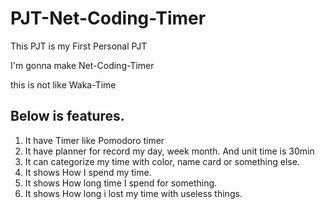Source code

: # PJT-Net-Coding-Timer

This PJT is my First Personal PJT

I'm gonna make Net-Coding-Timer

this is not like Waka-Time

## Below is features.

1. It have Timer like Pomodoro timer
2. It have planner for record my day, week month. And unit time is 30min
3. It can categorize my time with color, name card or something else.
4. It shows How I spend my time.
5. It shows How long time I spend for something.
6. It shows How long i lost my time with useless things.
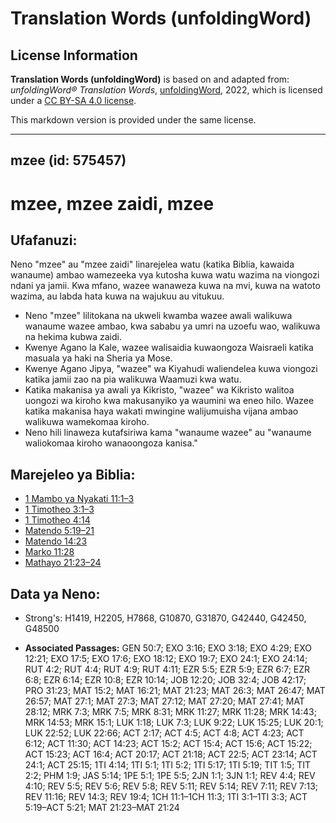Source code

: # Translation Words (unfoldingWord)

## License Information

**Translation Words (unfoldingWord)** is based on and adapted from: _unfoldingWord® Translation Words_, [unfoldingWord](https://unfoldingword.org/utw), 2022, which is licensed under a [CC BY-SA 4.0 license](https://creativecommons.org/licenses/by-sa/4.0/legalcode.en).

This markdown version is provided under the same license.



--------------------------------

## mzee (id: 575457)

mzee, mzee zaidi, mzee
======================

Ufafanuzi:
----------

Neno "mzee" au "mzee zaidi" linarejelea watu (katika Biblia, kawaida wanaume) ambao wamezeeka vya kutosha kuwa watu wazima na viongozi ndani ya jamii. Kwa mfano, wazee wanaweza kuwa na mvi, kuwa na watoto wazima, au labda hata kuwa na wajukuu au vitukuu.

* Neno "mzee" lilitokana na ukweli kwamba wazee awali walikuwa wanaume wazee ambao, kwa sababu ya umri na uzoefu wao, walikuwa na hekima kubwa zaidi.
* Kwenye Agano la Kale, wazee walisaidia kuwaongoza Waisraeli katika masuala ya haki na Sheria ya Mose.
* Kwenye Agano Jipya, "wazee" wa Kiyahudi waliendelea kuwa viongozi katika jamii zao na pia walikuwa Waamuzi kwa watu.
* Katika makanisa ya awali ya Kikristo, "wazee" wa Kikristo walitoa uongozi wa kiroho kwa makusanyiko ya waumini wa eneo hilo. Wazee katika makanisa haya wakati mwingine walijumuisha vijana ambao walikuwa wamekomaa kiroho.
* Neno hili linaweza kutafsiriwa kama "wanaume wazee" au "wanaume waliokomaa kiroho wanaoongoza kanisa."

Marejeleo ya Biblia:
--------------------

* [1 Mambo ya Nyakati 11:1–3](https://ref.ly/1Chr11:1-1Chr11:3)
* [1 Timotheo 3:1–3](https://ref.ly/1Tim3:1-1Tim3:3)
* [1 Timotheo 4:14](https://ref.ly/1Tim4:14)
* [Matendo 5:19–21](https://ref.ly/Acts5:19-Acts5:21)
* [Matendo 14:23](https://ref.ly/Acts14:23)
* [Marko 11:28](https://ref.ly/Mark11:28)
* [Mathayo 21:23–24](https://ref.ly/Matt21:23-Matt21:24)

Data ya Neno:
-------------

* Strong's: H1419, H2205, H7868, G10870, G31870, G42440, G42450, G48500

* **Associated Passages:** GEN 50:7; EXO 3:16; EXO 3:18; EXO 4:29; EXO 12:21; EXO 17:5; EXO 17:6; EXO 18:12; EXO 19:7; EXO 24:1; EXO 24:14; RUT 4:2; RUT 4:4; RUT 4:9; RUT 4:11; EZR 5:5; EZR 5:9; EZR 6:7; EZR 6:8; EZR 6:14; EZR 10:8; EZR 10:14; JOB 12:20; JOB 32:4; JOB 42:17; PRO 31:23; MAT 15:2; MAT 16:21; MAT 21:23; MAT 26:3; MAT 26:47; MAT 26:57; MAT 27:1; MAT 27:3; MAT 27:12; MAT 27:20; MAT 27:41; MAT 28:12; MRK 7:3; MRK 7:5; MRK 8:31; MRK 11:27; MRK 11:28; MRK 14:43; MRK 14:53; MRK 15:1; LUK 1:18; LUK 7:3; LUK 9:22; LUK 15:25; LUK 20:1; LUK 22:52; LUK 22:66; ACT 2:17; ACT 4:5; ACT 4:8; ACT 4:23; ACT 6:12; ACT 11:30; ACT 14:23; ACT 15:2; ACT 15:4; ACT 15:6; ACT 15:22; ACT 15:23; ACT 16:4; ACT 20:17; ACT 21:18; ACT 22:5; ACT 23:14; ACT 24:1; ACT 25:15; 1TI 4:14; 1TI 5:1; 1TI 5:2; 1TI 5:17; 1TI 5:19; TIT 1:5; TIT 2:2; PHM 1:9; JAS 5:14; 1PE 5:1; 1PE 5:5; 2JN 1:1; 3JN 1:1; REV 4:4; REV 4:10; REV 5:5; REV 5:6; REV 5:8; REV 5:11; REV 5:14; REV 7:11; REV 7:13; REV 11:16; REV 14:3; REV 19:4; 1CH 11:1–1CH 11:3; 1TI 3:1–1TI 3:3; ACT 5:19–ACT 5:21; MAT 21:23–MAT 21:24

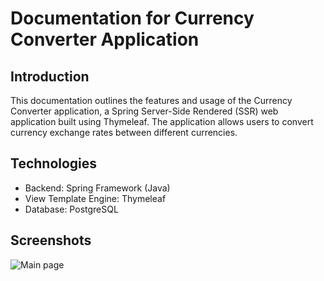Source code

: # Documentation for Currency Converter Application

## Introduction

This documentation outlines the features and usage of the Currency Converter application, a Spring Server-Side Rendered (SSR) web application built using Thymeleaf. The application allows users to convert currency exchange rates between different currencies.

## Technologies

- Backend: Spring Framework (Java)
- View Template Engine: Thymeleaf
- Database: PostgreSQL

## Screenshots
![Main page](https://i.postimg.cc/tTVYvsJ5/Zrzut-ekranu-2023-08-10-o-19-22-49.png)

━━━━━━

- **What needs to be done**
Show all lines above containing "Biblia".

- **Answer area**
Neno "mzee" au "mzee zaidi" linarejelea watu (katika Biblia, kawaida wanaume) ambao wamezeeka vya kutosha kuwa watu wazima na viongozi ndani ya jamii. Kwa mfano, wazee wanaweza kuwa na mvi, kuwa na watoto wazima, au labda hata kuwa na wajukuu au vitukuu.
Marejeleo ya Biblia:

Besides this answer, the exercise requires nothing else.